The Mercury News Weekend

Don’t become a calling station

- By Jonathan Little Tribune Content Agency Jonathan Little is a profession­al poker player and coach with more than $6 million in live tournament earnings.

You should never play poker in a way that allows opponents to easily categorize you. One of the least flattering ways to be categorize­d is as a “calling station” — a player who calls nearly every bet (even with marginal hands) and rarely raises or folds. This hand from a $1/$1 no-limit cash game is a good example of why you don’t want to be a calling station.

The first two players at a nine-handed table called $1, and then our Hero, sitting in third position, raised to $25 with 9s 9c.

While raising both for value and protection is a fine play, when you raise to $25 in this situation (a gigantic raise), you force your opponents to fold almost all worse hands unless they are extreme calling stations. You make money when your opponents make mistakes. If they fold most of their inferior hands and continue with most of their superior hands, they are playing well. Instead of blasting it, Hero should have raised to $6. That way, many worse hands would be encouraged to call.

The player on the button called, and then a notably tight player reraised to $75 from the big blind. The limpers folded, and Hero decided to call.

At this point, Hero should have known that he was almost certainly up against pocket 10s or better, or perhaps ace-king. Pocket nines fare quite poorly against this range, and Hero wasn’t getting the correct implied odds to call in order to try to make a set. He’d need at least 10-1 odds, and he was not quite getting that price, so he should have folded. While it is never fun to raise and then have to fold without seeing the flop, it is often the right play.

The other caller folded. The flop came Kh 7d 3c. The opponent bet $125. Hero called.

Just as he should have before the flop, Hero should have folded here.

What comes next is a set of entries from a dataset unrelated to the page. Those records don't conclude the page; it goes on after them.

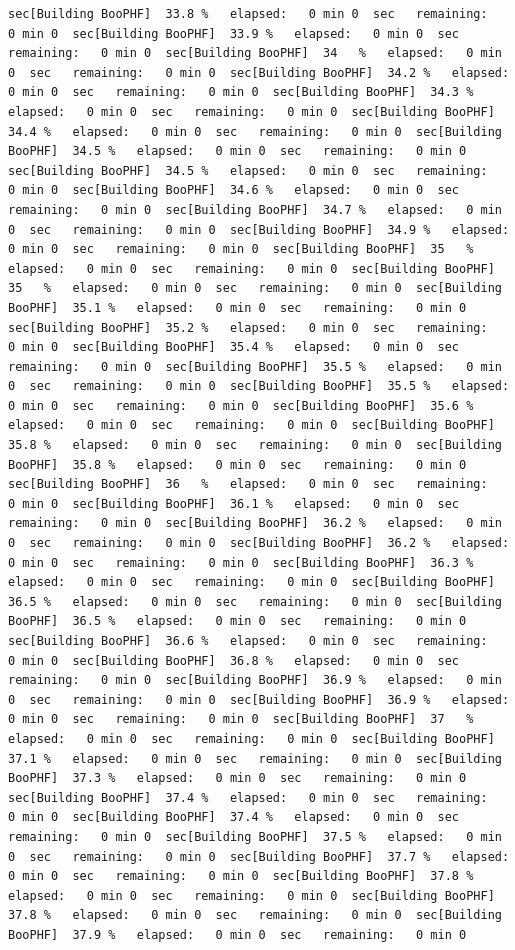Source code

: \documentclass[
]{book}
\begin{document}
\begin{verbatim}
sec[Building BooPHF]  33.8 %   elapsed:   0 min 0  sec   remaining:   0 min 0  sec[Building BooPHF]  33.9 %   elapsed:   0 min 0  sec   remaining:   0 min 0  sec[Building BooPHF]  34   %   elapsed:   0 min 0  sec   remaining:   0 min 0  sec[Building BooPHF]  34.2 %   elapsed:   0 min 0  sec   remaining:   0 min 0  sec[Building BooPHF]  34.3 %   elapsed:   0 min 0  sec   remaining:   0 min 0  sec[Building BooPHF]  34.4 %   elapsed:   0 min 0  sec   remaining:   0 min 0  sec[Building BooPHF]  34.5 %   elapsed:   0 min 0  sec   remaining:   0 min 0  sec[Building BooPHF]  34.5 %   elapsed:   0 min 0  sec   remaining:   0 min 0  sec[Building BooPHF]  34.6 %   elapsed:   0 min 0  sec   remaining:   0 min 0  sec[Building BooPHF]  34.7 %   elapsed:   0 min 0  sec   remaining:   0 min 0  sec[Building BooPHF]  34.9 %   elapsed:   0 min 0  sec   remaining:   0 min 0  sec[Building BooPHF]  35   %   elapsed:   0 min 0  sec   remaining:   0 min 0  sec[Building BooPHF]  35   %   elapsed:   0 min 0  sec   remaining:   0 min 0  sec[Building BooPHF]  35.1 %   elapsed:   0 min 0  sec   remaining:   0 min 0  sec[Building BooPHF]  35.2 %   elapsed:   0 min 0  sec   remaining:   0 min 0  sec[Building BooPHF]  35.4 %   elapsed:   0 min 0  sec   remaining:   0 min 0  sec[Building BooPHF]  35.5 %   elapsed:   0 min 0  sec   remaining:   0 min 0  sec[Building BooPHF]  35.5 %   elapsed:   0 min 0  sec   remaining:   0 min 0  sec[Building BooPHF]  35.6 %   elapsed:   0 min 0  sec   remaining:   0 min 0  sec[Building BooPHF]  35.8 %   elapsed:   0 min 0  sec   remaining:   0 min 0  sec[Building BooPHF]  35.8 %   elapsed:   0 min 0  sec   remaining:   0 min 0  sec[Building BooPHF]  36   %   elapsed:   0 min 0  sec   remaining:   0 min 0  sec[Building BooPHF]  36.1 %   elapsed:   0 min 0  sec   remaining:   0 min 0  sec[Building BooPHF]  36.2 %   elapsed:   0 min 0  sec   remaining:   0 min 0  sec[Building BooPHF]  36.2 %   elapsed:   0 min 0  sec   remaining:   0 min 0  sec[Building BooPHF]  36.3 %   elapsed:   0 min 0  sec   remaining:   0 min 0  sec[Building BooPHF]  36.5 %   elapsed:   0 min 0  sec   remaining:   0 min 0  sec[Building BooPHF]  36.5 %   elapsed:   0 min 0  sec   remaining:   0 min 0  sec[Building BooPHF]  36.6 %   elapsed:   0 min 0  sec   remaining:   0 min 0  sec[Building BooPHF]  36.8 %   elapsed:   0 min 0  sec   remaining:   0 min 0  sec[Building BooPHF]  36.9 %   elapsed:   0 min 0  sec   remaining:   0 min 0  sec[Building BooPHF]  36.9 %   elapsed:   0 min 0  sec   remaining:   0 min 0  sec[Building BooPHF]  37   %   elapsed:   0 min 0  sec   remaining:   0 min 0  sec[Building BooPHF]  37.1 %   elapsed:   0 min 0  sec   remaining:   0 min 0  sec[Building BooPHF]  37.3 %   elapsed:   0 min 0  sec   remaining:   0 min 0  sec[Building BooPHF]  37.4 %   elapsed:   0 min 0  sec   remaining:   0 min 0  sec[Building BooPHF]  37.4 %   elapsed:   0 min 0  sec   remaining:   0 min 0  sec[Building BooPHF]  37.5 %   elapsed:   0 min 0  sec   remaining:   0 min 0  sec[Building BooPHF]  37.7 %   elapsed:   0 min 0  sec   remaining:   0 min 0  sec[Building BooPHF]  37.8 %   elapsed:   0 min 0  sec   remaining:   0 min 0  sec[Building BooPHF]  37.8 %   elapsed:   0 min 0  sec   remaining:   0 min 0  sec[Building BooPHF]  37.9 %   elapsed:   0 min 0  sec   remaining:   0 min 0  
\end{verbatim}
\end{document}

If you think back to the opponent’s likely preflop three-betting range, Hero would lose to essentiall­y all of it on this flop.

The turn was the Ks. The opponent pushed all in for $225. Hero made a crying call, knowing at this point that he was most likely going to lose a lot of chips.

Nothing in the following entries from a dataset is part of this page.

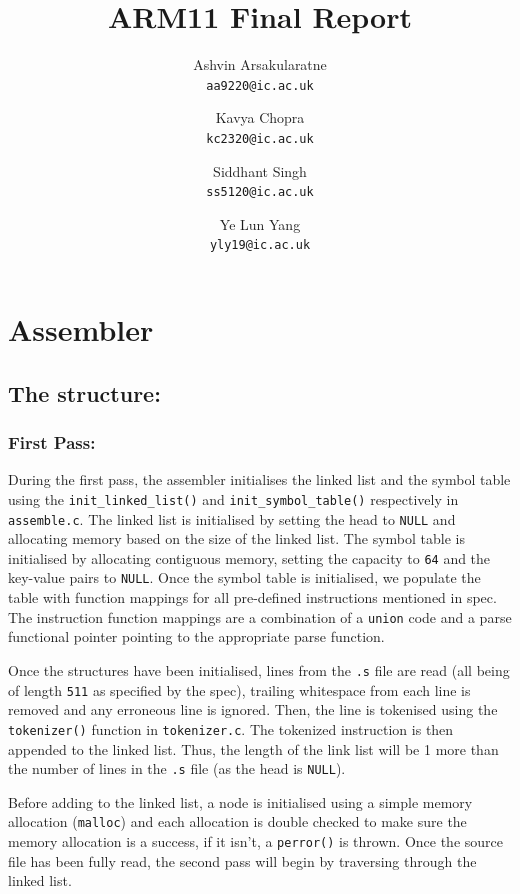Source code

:\documentclass[a4paper]{article}
\title{\textbf{ARM11 Final Report}}
\author{
  Ashvin Arsakularatne\\
  \texttt{aa9220@ic.ac.uk}
  \and
  Kavya Chopra\\
  \texttt{kc2320@ic.ac.uk}
  \and
  Siddhant Singh\\
  \texttt{ss5120@ic.ac.uk}
  \and
  Ye Lun Yang\\
  \texttt{yly19@ic.ac.uk}
}
\begin{document}
\maketitle

\section{Assembler}
\subsection{The structure:}\label{The structure}
\subsubsection{First Pass: }
During the first pass, the assembler initialises the linked list and the symbol table using the \verb|init_linked_list()| and \verb|init_symbol_table()| respectively in \verb|assemble.c|. The linked list is initialised by setting the head to \verb|NULL| and allocating memory based on the size of the linked list. The symbol table is initialised by allocating contiguous memory, setting the capacity to \verb|64| and the key-value pairs to \verb|NULL|. Once the symbol table is initialised, we populate the table with function mappings for all pre-defined instructions mentioned in spec. The instruction function mappings are a combination of a \verb|union| code and a parse functional pointer pointing to the appropriate parse function. 

Once the structures have been initialised, lines from the \verb|.s| file are read (all being of length \verb|511| as specified by the spec), trailing whitespace from each line is removed and any erroneous line is ignored. Then, the line is tokenised using the \verb|tokenizer()| function in \verb|tokenizer.c|. The tokenized instruction is then appended to the linked list. Thus, the length of the link list will be 1 more than the number of lines in the \verb|.s| file (as the head is \verb|NULL|). 

Before adding to the linked list, a node is initialised using a simple memory allocation (\verb|malloc|) and each allocation is double checked to make sure the memory allocation is a success, if it isn't, a \verb|perror()| is thrown. Once the source file has been fully read, the second pass will begin by traversing through the linked list.
\end{document}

While the king on the turn was good for Hero because it made it less likely that his opponent held A-K, Hero would still lose to pocket pairs that were overplayed by an opponent oblivious to the fact that Hero should only call off his stack with kings or premium pairs.

Do not feel that youmust call simply because you have already invested a substantia­l amount of your chips. If you lose to almost every hand in your opponent’s range and you have relatively few outs to improve, you are not pot-committed when you are getting 3-1 pot odds, because you will only win about 10 percent of the time.

Sure enough, the opponent was overplayin­g pocket jacks, and he won a huge pot when the river blanked. While the opponent made a substantia­l error by taking his hand that far, Hero made an even bigger one by being a calling station.